Good news everyone!
After a rather long day, night and morning of studying the news, researching and hunting the #WannaCry ransomwareworm there are some discoveries to be shared.. This includes Host and Network IOCs, their analysis obtained with help of fellow security researchers and practitioners, review of C2 infrastructure and its interactions with Tor. Last but not least are some free SIEM use cases that can immediately help you to detect and start blocking above mentioned disaster from escalation. And there is a quick review of SIGMA signatures that I just recently discovered (Yara for SIEM). Disclaimer: goal of this post is to provide IOCs and guidance how to detect and block the #WannaCry ransomware threat by leveraging SIEM tools, OSINT, firewalls, proxies/security gateways and do this all in a shortest time-frame possible. This is not a malware reverse analysis or a media article, there’s a huge job done in latter regard by many people already (you know who you are, thank you for help!)
Just in case you missed the whole media explosion about #WannaCry / #WannaCrypt ransomware worm outbreak that hit the world on Friday 12th 2017, these 2 high-level articles stand out to me as most comprehensive and quick to grasp out of 40-ish I’ve read this far: forbes.com, blog.qualys.com.
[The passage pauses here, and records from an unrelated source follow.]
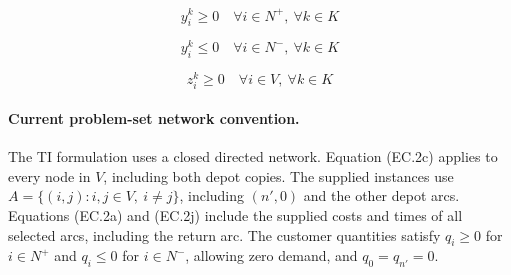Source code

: \documentclass{article}
\begin{document}
\begin{equation}
y_i^k \ge 0
\quad \forall i \in N^{+},\ \forall k \in K
\tag{EC.2n}
\end{equation}

\begin{equation}
y_i^k \le 0
\quad \forall i \in N^{-},\ \forall k \in K
\tag{EC.2o}
\end{equation}

\begin{equation}
z_i^k \ge 0
\quad \forall i \in V,\ \forall k \in K
\tag{EC.2p}
\end{equation}

\paragraph{Current problem-set network convention.}
The TI formulation uses a closed directed network. Equation (EC.2c) applies to every node in $V$, including both depot copies. The supplied instances use $A=\{(i,j):i,j\in V,\ i\ne j\}$, including $(n',0)$ and the other depot arcs. Equations (EC.2a) and (EC.2j) include the supplied costs and times of all selected arcs, including the return arc. The customer quantities satisfy $q_i\ge0$ for $i\in N^+$ and $q_i\le0$ for $i\in N^-$, allowing zero demand, and $q_0=q_{n'}=0$. 
\end{document}
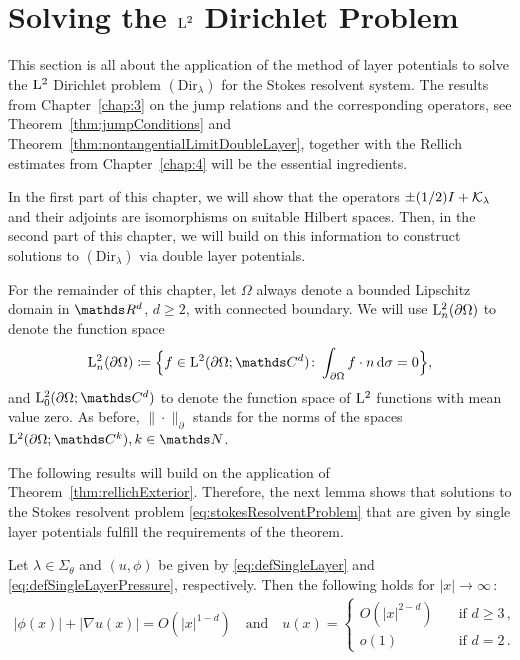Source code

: \chapter{Solving the $\mathrm{L}^2$ Dirichlet Problem}
\label{chap:5}

This section is all about the application of the method of layer potentials to solve the $\mathrm{L}^2$ Dirichlet problem \hyperref[eq:dirProblem]{$(\mathrm{Dir}_\lambda)$} for the Stokes resolvent system.
The results from Chapter~\ref{chap:3} on the jump relations and the corresponding operators, see Theorem~\ref{thm:jumpConditions} and Theorem~\ref{thm:nontangentialLimitDoubleLayer}, together with the Rellich estimates from Chapter~\ref{chap:4} will be the essential ingredients.

In the first part of this chapter, we will show that the operators $\pm (1/2)I + \mathcal{K}_\lambda$ and their adjoints are isomorphisms on suitable Hilbert spaces.
Then, in the second part of this chapter, we will build on this information to construct solutions to $(\mathrm{Dir}_\lambda)$ via double layer potentials.

For the remainder of this chapter, let $\Omega$ always denote a bounded Lipschitz domain in $\R^d$, $d \geq 2$, with connected boundary.
We will use $\mathrm{L}^2_n(\partial\Omega)$ to denote the function space
\begin{align*}
  \Ell^2_n(\partial\Omega) \coloneqq \Big\{ f \in \Ell^2(\partial\Omega; \C^d) \colon \int_{\partial\Omega} f \cdot n \d \sigma = 0 \Big\},
\end{align*}
and $\Ell_0^2(\partial\Omega; \C^d)$  to denote the function space of $\mathrm{L}^2$ functions with mean value zero.
As before, $\| \cdot \|^{}_\partial$ stands for the norms of the spaces $\Ell^2(\partial\Omega; \C^k), k \in \N$.

The following results will build on the application of Theorem~\ref{thm:rellichExterior}.
Therefore, the next lemma shows that solutions to the Stokes resolvent problem \eqref{eq:stokesResolventProblem} that are given by single layer potentials fulfill the requirements of the theorem.

\begin{lem}
  \label{lem:requirements}
  Let $\lambda \in \Sigma_\theta$ and $(u,\phi)$ be given by \eqref{eq:defSingleLayer} and \eqref{eq:defSingleLayerPressure}, respectively.
  Then the following holds for $|x| \to \infty\,$:
  \begin{align*}
    |\phi(x)| + |\nabla u(x)| = O(|x|^{1 - d}) \quad\text{and}\quad 
    u(x) = \begin{cases} O(|x|^{2 - d}) &\quad\text{if } d \geq 3\,, \\ o(1) &\quad\text{if } d = 2\,. \end{cases}
  \end{align*}
\end{lem}

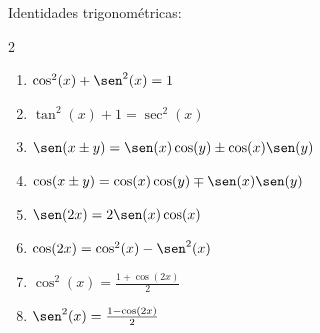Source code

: \documentclass{article}
\begin{document}

{\large Identidades trigonométricas:}
\begin{multicols}{2}
  \begin{enumerate}
    \item $\cos^2(x)+\sen^2(x)=1$
    \item $\tan^2(x)+1=\sec^2(x)$
    \item $\sen(x\pm y)=\sen(x)\cos(y)\pm\cos(x)\sen(y)$
    \item $\cos(x\pm y)=\cos(x)\cos(y)\mp\sen(x)\sen(y)$
    \item $\sen(2x)=2\sen(x)\cos(x)$
    \item $\cos(2x)=\cos^2(x)-\sen^2(x)$
    \item $\cos^2(x)=\frac{1+\cos(2x)}{2}$
    \item $\sen^2(x)=\frac{1-\cos(2x)}{2}$
  \end{enumerate}
\end{multicols}
\vspace{2mm}
\end{document}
And an attack map recording by MalwareTech who took control of one of the malware domains.
But why no Cisco Talos? Here’s the link http://blog.talosintelligence.com/2017/05/wannacry.html, but that article is a long read and arises questions on the technical part (read on to see why). And if you are reading this it means we’re together into resolving the technical nature of this incident and preventing it and similar attacks of happening in future.
Concluding the macro analysis, a from a fellow security colleague:
“Fair enough, but my real point is that, now CIA / NSA hacking tools have been leaked, I’m sure this will happen again … firms will need to be proactive, query their CMDB , and locate these out-of-support systems, and quickly upgrade them, harden them by disabling any non-essential Windows services, and submit the most critical ones for 3rd partypenetration testing… if the business chooses to ‘accept the risk’ (to avoid the cost) , it’s only fair that the risk is fully explained to them.”
On to the fun part!
As far as OSINT goes we could dig up 39 IP addresses, sometimes with ports, protocols and comments. This came from McAfee, Cisco Talos and Payload Security sandbox sample. We all know that IP is by itself is not a good #threatintel so lets make some analysis of what we see and how it can help us to Detect and Block WannaCry / WannaCrypt or anything that’s #wannamesswithourproperty. Each IP was pinged, analyzed via VirusTotal and with SOCPrime DetectTor feed. The latter is collection of 1,5 years of Tor network activity that is gathered in real-time. Initial table for your reference.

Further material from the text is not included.